3. High demand for dollar in the official market with very limited supply. Demand for dollars for school fees payments, medical bills, tourism, importation of inputs and other goods are high across major commercial banks. Faced with limited supply, manufacturers, investors and individuals have resorted to the parallel market to purchase foreign currency. This, in addition to the new policy on Naira banknotes, creates pressure on the Naira across board.

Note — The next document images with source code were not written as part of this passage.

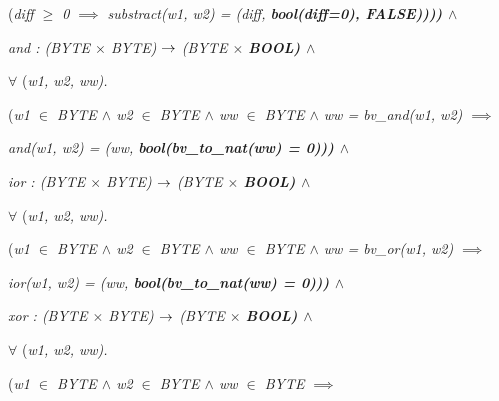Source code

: \begin{sloppypar}
\hspace*{0.45in}\rm (\it diff  $\geq$  \rm 0  $\implies$  \it substract\rm (\it w1\rm , \it w2\rm ) \rm = \rm (\it diff\rm , \bf bool\rm (\it diff\rm =\rm 0\rm )\rm , \bf FALSE\rm )\rm )\rm )\rm )  $\land$  

\hspace*{0.20in}\it and \rm : \rm (\it BYTE  $\times$  \it BYTE\rm )  $\rightarrow$  \rm (\it BYTE  $\times$  \bf BOOL\rm )  $\land$  

\hspace*{0.20in} $\forall$  \rm (\it w1\rm , \it w2\rm , \it ww\rm )\rm .

\hspace*{0.30in}\rm (\it w1  $\in$  \it BYTE  $\land$  \it w2  $\in$  \it BYTE  $\land$  \it ww  $\in$  \it BYTE  $\land$  \it ww \rm = \it bv\_and\rm (\it w1\rm , \it w2\rm )  $\implies$ 

\hspace*{0.60in}\it and\rm (\it w1\rm , \it w2\rm ) \rm = \rm (\it ww\rm , \bf bool\rm (\it bv\_to\_nat\rm (\it ww\rm ) \rm = \rm 0\rm )\rm )\rm )  $\land$  

\hspace*{0.20in}\it ior \rm : \rm (\it BYTE  $\times$  \it BYTE\rm )  $\rightarrow$  \rm (\it BYTE  $\times$  \bf BOOL\rm )  $\land$  

\hspace*{0.20in} $\forall$  \rm (\it w1\rm , \it w2\rm , \it ww\rm )\rm .

\hspace*{0.30in}\rm (\it w1  $\in$  \it BYTE  $\land$  \it w2  $\in$  \it BYTE  $\land$  \it ww  $\in$  \it BYTE  $\land$  \it ww \rm = \it bv\_or\rm (\it w1\rm , \it w2\rm )  $\implies$ 

\hspace*{0.60in}\it ior\rm (\it w1\rm , \it w2\rm ) \rm = \rm (\it ww\rm , \bf bool\rm (\it bv\_to\_nat\rm (\it ww\rm ) \rm = \rm 0\rm )\rm )\rm )  $\land$  

\hspace*{0.20in}\it xor \rm : \rm (\it BYTE  $\times$  \it BYTE\rm )  $\rightarrow$  \rm (\it BYTE  $\times$  \bf BOOL\rm )  $\land$  

\hspace*{0.20in} $\forall$  \rm (\it w1\rm , \it w2\rm , \it ww\rm )\rm .

\hspace*{0.30in}\rm (\it w1  $\in$  \it BYTE  $\land$  \it w2  $\in$  \it BYTE  $\land$  \it ww  $\in$  \it BYTE  $\implies$ 


\end{sloppypar}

Analyst views on Issuance of New Naira Bank Notes and CRR increase
  • We hold the view that although the intentions of the policy are good, such a sensitive policy requires careful and detailed appraisal, especially in view of the economic realities of weak dollar inflows from investors, crude oil theft, huge pending dollar demand, rising inflation, flood, low financial inclusion, among other factors.We
  • believe that if these realities were properly considered, perhaps, a careful approach would have been adopted to achieve the goals of the policy and at the same time prevent a free-fall of the Naira.

Increase in CRR

  • The increase in Cash Reserve Ratio (CRR) to 32.5% implies further liquidity tightening for the banking sector. This is in line with the actions of many Central Banks across the world that continue to raise their benchmark rates and other policy rate to reduce money supply and address inflation.
  • Specifically for Nigeria, the CBN also increased the MPR to 15.5%. Such rates hike is expected to limit the amount of money in circulation and could constraint the growth of credit to the private sector which stood at N40.5 trillion in September 2022. We also note that structural factors play a significant role in fueling inflation especially in Nigeria and these factors cannot be addressed using monetary policy instruments.